Before reading this book by John Maxwell, the book's title "Sometimes You Win, Sometimes You Learn" immediately made me associate this book with Ryan Holiday's The Obstacle is The Way. Both books have the main theme of using your failure as your opportunity to learn, improve, or advance, this book approaches the subject differently as Maxwell mainly uses his own life experience to support his arguments. Although I have to say that I love Holiday's book much more as I love his explanation on how to use the Stoic philosophy to see and approach your obstacles, Maxwell's book does still have some really nice lessons in it.
The idea of using your failure as an opportunity to improve yourself or even the situation is nothing new to me and should be nothing new to you. Yet, it is the type of thing that is so simple to understand but so difficult to apply. It is something that we need to remind ourselves of every single day. It is so easy to tell people to view the world that way while you don't notice you are the one who often got depressed or buried by failures.

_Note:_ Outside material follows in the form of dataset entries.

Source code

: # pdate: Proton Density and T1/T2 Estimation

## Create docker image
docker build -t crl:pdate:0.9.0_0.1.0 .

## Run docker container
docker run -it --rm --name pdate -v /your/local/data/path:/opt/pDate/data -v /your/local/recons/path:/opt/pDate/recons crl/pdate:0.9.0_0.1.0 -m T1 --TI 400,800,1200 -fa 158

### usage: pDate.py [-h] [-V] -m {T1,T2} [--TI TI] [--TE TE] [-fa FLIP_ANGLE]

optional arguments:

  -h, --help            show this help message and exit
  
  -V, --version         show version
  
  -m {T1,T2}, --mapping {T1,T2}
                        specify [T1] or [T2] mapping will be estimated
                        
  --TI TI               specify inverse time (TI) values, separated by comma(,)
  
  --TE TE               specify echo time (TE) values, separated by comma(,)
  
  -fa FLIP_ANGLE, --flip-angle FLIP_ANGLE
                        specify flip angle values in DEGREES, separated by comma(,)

If you are the type of person that believes you are almost always the smartest person in the room, you will have a hard time learning new things. Very often, you think that you are an expert in a certain field and you believe that you know everything about the subject. You can hardly accept new ideas or learn new skills of that subject if you have such "fixed mindset" as put by book author Carol Dweck.

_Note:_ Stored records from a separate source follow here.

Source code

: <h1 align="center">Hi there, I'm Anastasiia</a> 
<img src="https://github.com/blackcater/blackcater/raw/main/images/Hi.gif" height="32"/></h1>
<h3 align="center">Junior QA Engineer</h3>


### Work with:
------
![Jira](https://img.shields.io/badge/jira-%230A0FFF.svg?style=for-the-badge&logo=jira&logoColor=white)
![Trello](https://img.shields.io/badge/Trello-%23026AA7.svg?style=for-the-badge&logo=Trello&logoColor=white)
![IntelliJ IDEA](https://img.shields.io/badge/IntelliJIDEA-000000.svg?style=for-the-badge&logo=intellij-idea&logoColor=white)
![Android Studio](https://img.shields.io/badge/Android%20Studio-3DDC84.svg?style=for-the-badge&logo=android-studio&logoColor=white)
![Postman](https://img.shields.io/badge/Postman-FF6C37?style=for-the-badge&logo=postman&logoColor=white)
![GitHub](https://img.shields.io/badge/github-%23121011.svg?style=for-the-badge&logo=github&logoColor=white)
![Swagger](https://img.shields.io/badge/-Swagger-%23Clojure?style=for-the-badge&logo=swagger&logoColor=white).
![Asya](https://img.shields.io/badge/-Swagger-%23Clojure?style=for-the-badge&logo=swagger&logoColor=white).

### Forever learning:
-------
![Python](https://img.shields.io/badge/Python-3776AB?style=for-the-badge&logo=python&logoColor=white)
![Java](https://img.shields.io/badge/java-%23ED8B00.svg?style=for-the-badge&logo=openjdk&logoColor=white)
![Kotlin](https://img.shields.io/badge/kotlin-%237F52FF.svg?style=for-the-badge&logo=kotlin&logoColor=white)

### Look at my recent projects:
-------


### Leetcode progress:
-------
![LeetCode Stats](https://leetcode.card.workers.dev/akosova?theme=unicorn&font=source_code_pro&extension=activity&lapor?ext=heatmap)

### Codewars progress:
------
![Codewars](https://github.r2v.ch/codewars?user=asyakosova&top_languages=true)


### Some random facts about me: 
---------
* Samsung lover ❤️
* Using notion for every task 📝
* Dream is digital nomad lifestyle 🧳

When you are consistently feeling seriously frustrated by failures here and there and, as a result, begin to stop working with confidence and efficiency, the truth is that your reaction is what pulls you further and further away from success. In the book, Maxwell wrote "adversity writes our story" and I found that to be a great quote to inspire myself when I encounter obstacles. Think about it, if your goal is to get rich, it may seem like the best story ever if you can win the lottery at a young age. Let's just assume that another alternative is to hustle and eventually get rich between by dedicated twenty years of your life working on a business. Which story is a better story when your life is all set and done.
If you want to learn and eventually to win, you have to treat your work seriously and own it. Before blaming others, think about if you have actually done your part the right way. People that blame others first are very average people. Act like them if you want to be like them. If success is what you want, own the responsibility and do a better job next time.
You have to be mature in order to achieve success at a high level. To define maturity, Maxwell put it so well in the book, "Maturity is doing what you are supposed to do, when you’re supposed to do it, no matter how you feel." I bet many people are not committed to their work enough to follow the "no matter how you feel" part of the quote.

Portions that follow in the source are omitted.